Diagnostic equipment provider Hologic Inc. (NSDQ:HOLX) reported adjusted net earnings of $78.2 million, of 30 cents per share, on $420.7 million in revenues, generally in line with Wall Street expectations but falling short of year-ago profit comparisons.
Including amortization costs and charges related to accounting changes at the Bedford, Mass.-based company, net income during the three months ended June 26 was $27.4 million, down from a $30.8 million profit in the year-ago quarter.
Revenues climbed 4.4 percent during Hologic’s fiscal third quarter. The gains were supported by 8.3 percent growth in breast health revenues, primarily due to added numbers of installed Selenia digital mammography systems, coupled with an 8.7 percent jump in GYN surgical revenues. Sales within the diagnostics and skeletal health segments both fell slightly during the quarter.
The company also said Tuesday that its Selenia Dimensions 3-D digital breast tomosynthesis system has been scheduled for a Sept. 24 review by the FDA’s Radiological Devices Panel. Hologix applied for pre-market approval for the device by the U.S. Food and Drug Administration two years ago, seeking approval for both screening and diagnostic use.
During a conference call with analysts Tuesday night, Hologic CEO Robert Cascella described the upcoming review as “a very, very encouraging sign” and stuck with the company’s previous forecast for a 2011 launch but also cautioned against believing approval is a foregone conclusion.
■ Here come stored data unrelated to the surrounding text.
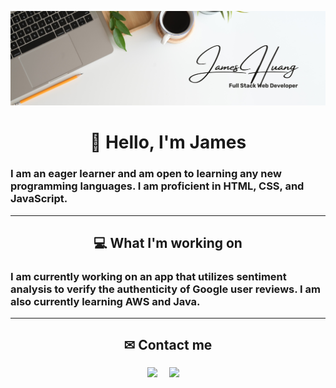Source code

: ![header](https://github.com/JamesHuang0/JamesHuang0/blob/main/profile%20banner.png?raw=true)

<h1 align="center"> 👋 Hello, I'm James </h1>  

<h3> I am an eager learner and am open to learning any new programming languages. I am proficient in HTML, CSS, and JavaScript. </h3>
<hr>
<h2 align="center"> 💻 What I'm working on </h2>
<h3> I am currently working on an app that utilizes sentiment analysis to verify the authenticity of Google user reviews. I am also currently learning AWS and Java. </h3>
<hr>
<h2 align="center"> ✉ Contact me </h2>

<h3 align="center">
  <a target="_blank"href="https://www.linkedin.com/in/james-huang-b4088622a/"><img src="https://img.shields.io/badge/linkedin-%230077B5.svg?&style=for-the-badge&logo=linkedin&logoColor=white" /></a>&nbsp;&nbsp;&nbsp;&nbsp;
  <a href="mailto:jahuangtx@gmail.com"><img src="https://img.shields.io/badge/gmail-%23D14836.svg?&style=for-the-badge&logo=gmail&logoColor=white" /></a>&nbsp;&nbsp;&nbsp;&nbsp;
</h3>
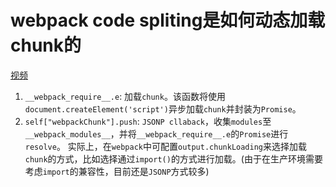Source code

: # webpack code spliting是如何动态加载chunk的



[视频](https://www.bilibili.com/video/BV1k44y1h7DW)

1. `__webpack_require__.e`: 加载`chunk`。该函数将使用`document.createElement('script')`异步加载`chunk`并封装为`Promise`。
2. `self["webpackChunk"].push`: `JSONP cllaback`，收集`modules`至 `__webpack_modules__`，并将`__webpack_require__.e`的`Promise`进行 `resolve`。
实际上，在`webpack`中可配置`output.chunkLoading`来选择加载`chunk`的方式，比如选择通过`import()`的方式进行加载。(由于在生产环境需要考虑`import`的兼容性，目前还是`JSONP`方式较多)
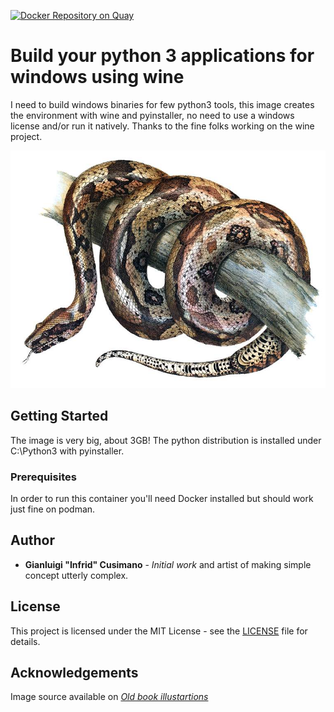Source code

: [![Docker Repository on Quay](https://quay.io/repository/infrid/python3-wine-staging/status "Docker Repository on Quay")](https://quay.io/repository/infrid/python3-wine-staging)

# Build your python 3 applications for windows using wine
I need to build windows binaries for few python3 tools, this image
creates the environment with wine and pyinstaller, no need to use a
windows license and/or run it natively. Thanks to the fine folks
working on the wine project.

![Some cool illustration](https://github.com/Infrid/python3-wine-staging/raw/main/boa-constrictor.jpg)

## Getting Started
The image is very big, about 3GB! The python distribution is installed
under C:\Python3 with pyinstaller.

### Prerequisites
In order to run this container you'll need Docker installed but should
work just fine on podman.

## Author

* **Gianluigi "Infrid" Cusimano** - *Initial work* and artist of
  making simple concept utterly complex.

## License

This project is licensed under the MIT License - see the
[LICENSE](LICENSE) file for details.

## Acknowledgements

Image source available on [*Old book illustartions*](https://www.oldbookillustrations.com/illustrations/boa-constrictor/)

 
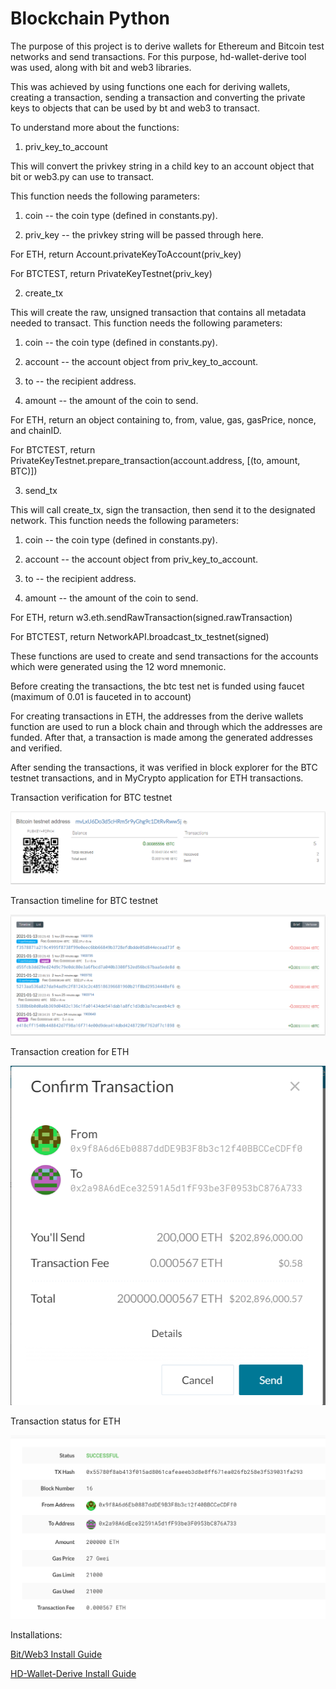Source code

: # Blockchain Python

The purpose of this project is to derive wallets for Ethereum and Bitcoin test networks and send transactions. For this purpose, hd-wallet-derive tool was used, along with bit and web3 libraries.

This was achieved by using functions one each for deriving wallets, creating a transaction, sending a transaction and converting the private keys to objects that can be used by bt and web3 to transact.

To understand more about the functions:

1. priv_key_to_account

This will convert the privkey string in a child key to an account object that bit or web3.py can use to transact.

This function needs the following parameters:

1. coin -- the coin type (defined in constants.py).

2. priv_key -- the privkey string will be passed through here.

For ETH, return Account.privateKeyToAccount(priv_key)

For BTCTEST, return PrivateKeyTestnet(priv_key)


2. create_tx

This will create the raw, unsigned transaction that contains all metadata needed to transact.
This function needs the following parameters:

1. coin -- the coin type (defined in constants.py).

2. account -- the account object from priv_key_to_account.

3. to -- the recipient address.

4. amount -- the amount of the coin to send.

For ETH, return an object containing to, from, value, gas, gasPrice, nonce, and chainID.

For BTCTEST, return PrivateKeyTestnet.prepare_transaction(account.address, [(to, amount, BTC)])



3. send_tx

This will call create_tx, sign the transaction, then send it to the designated network.
This function needs the following parameters:

1. coin -- the coin type (defined in constants.py).

2. account -- the account object from priv_key_to_account.

3. to -- the recipient address.

4. amount -- the amount of the coin to send.

For ETH, return w3.eth.sendRawTransaction(signed.rawTransaction)

For BTCTEST, return NetworkAPI.broadcast_tx_testnet(signed)


These functions are used to create and send transactions for the accounts which were generated using the 12 word mnemonic.

Before creating the transactions, the btc test net is funded using faucet (maximum of 0.01 is fauceted in to account)

For creating transactions in ETH, the addresses from the derive wallets function are used to run a block chain and through which the addresses are funded. After that, a transaction is made among the generated addresses and verified.

After sending the transactions, it was verified in block explorer for the BTC testnet transactions, and in MyCrypto application for ETH transactions.


Transaction verification for BTC testnet

![BTC testnet transaction confirmation](Images/bitcoin_transaction.PNG)

Transaction timeline for BTC testnet

![Transaction timeline](Images/bitcoin_transaction_timeline.PNG)


Transaction creation for ETH

![ETH transaction](Images/transaction_ETH.PNG)

Transaction status for ETH

![ETH transaction status](Images/transaction_ETH_status.PNG)


Installations:

[Bit/Web3 Install Guide](Blockchain_TX_Install_Guide.md)

[HD-Wallet-Derive Install Guide](HD_Wallet_Derive_Install_Guide.md)


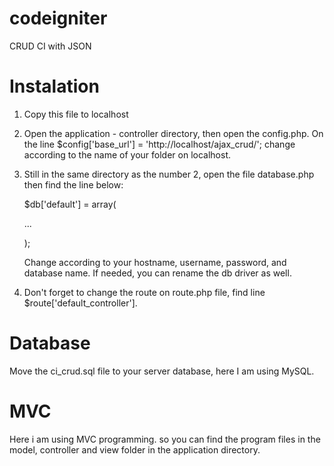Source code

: # codeigniter
CRUD CI with JSON

# Instalation
1. Copy this file to localhost
2. Open the application - controller directory, then open the config.php. On the line $config['base_url'] = 'http://localhost/ajax_crud/'; change according to the name of your folder on localhost.
3. Still in the same directory as the number 2, open the file database.php then find the line below:

	$db['default'] = array(
	
	...
	
	);


	Change according to your hostname, username, password, and database name. If needed, you can rename the db driver as well.

4. Don't forget to change the route on route.php file, find line $route['default_controller'].

# Database
Move the ci_crud.sql file to your server database, here I am using MySQL.

# MVC
Here i am using MVC programming. so you can find the program files in the model, controller and view folder in the application directory.
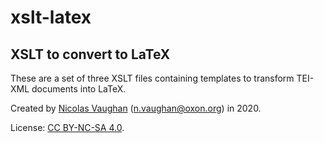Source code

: # xslt-latex
## XSLT to convert to LaTeX

These are a set of three XSLT files containing templates to transform TEI-XML documents into LaTeX.

Created by [Nicolas Vaughan](http:nicolasvaughan.org) (n.vaughan@oxon.org) in 2020.

License: [CC BY-NC-SA 4.0](https://creativecommons.org/licenses/by-nc-sa/4.0/).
He also said the company — based on its experience bringing the 3-D system to market in Europe — would expect still-unspecified ramp-up expenses connected with an U.S. launch, including costs educating radiologists on how to read tomosynthesis results. “There’s much more sales training that will go into it,” he explained. “But the true incremental cost will be physician training.”
Hologic increased its fiscal 2010 revenue guidance by $5 million to a new range between $1.665 billion to $1.670 billion, reflecting the current level of capital equipment stabilization during the first nine months of fiscal 2010.